▸ **EXERCISE DETAILS**: Only a number is expected: the count of lines in the listing where "range" occurs.

▸ **DATA EXTRACT**:
--------------------------------------------------
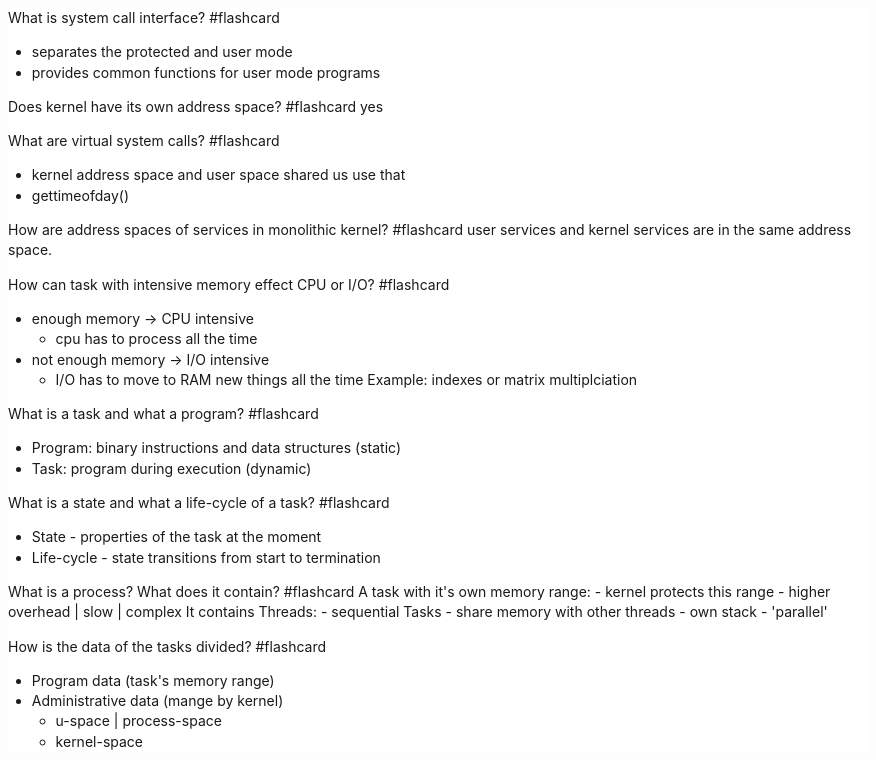


What is system call interface? #flashcard 
- separates the protected and user mode
- provides common functions for user mode programs




Does kernel have its own address space? #flashcard 
yes




What are virtual system calls? #flashcard 
- kernel address space and user space shared us use that
- gettimeofday()




How are address spaces of services in monolithic kernel? #flashcard 
user services and kernel services are in the same address space.


How can task with intensive memory effect CPU or I/O? #flashcard 
- enough memory -> CPU intensive
	- cpu has to process all the time
- not enough memory -> I/O intensive
	- I/O has to move to RAM new things all the time
Example: indexes or matrix multiplciation




What is a task and what a program? #flashcard 
- Program: binary instructions and data structures (static)
- Task: program during execution (dynamic)




What is a state and what a life-cycle of a task? #flashcard 
- State  - properties of the task at the moment
- Life-cycle - state transitions from start to termination




What is a process? What does it contain? #flashcard 
A task with it's own memory range:
	- kernel protects this range
	- higher overhead | slow | complex
It contains Threads:
	- sequential Tasks 
	- share memory with other threads
	- own stack
	- 'parallel'




How is the data of the tasks divided? #flashcard 
- Program data (task's memory range)
- Administrative data (mange by kernel)
	- u-space | process-space
	- kernel-space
--------------------------------------------------
▸ **SOLVED PROBLEM**: 3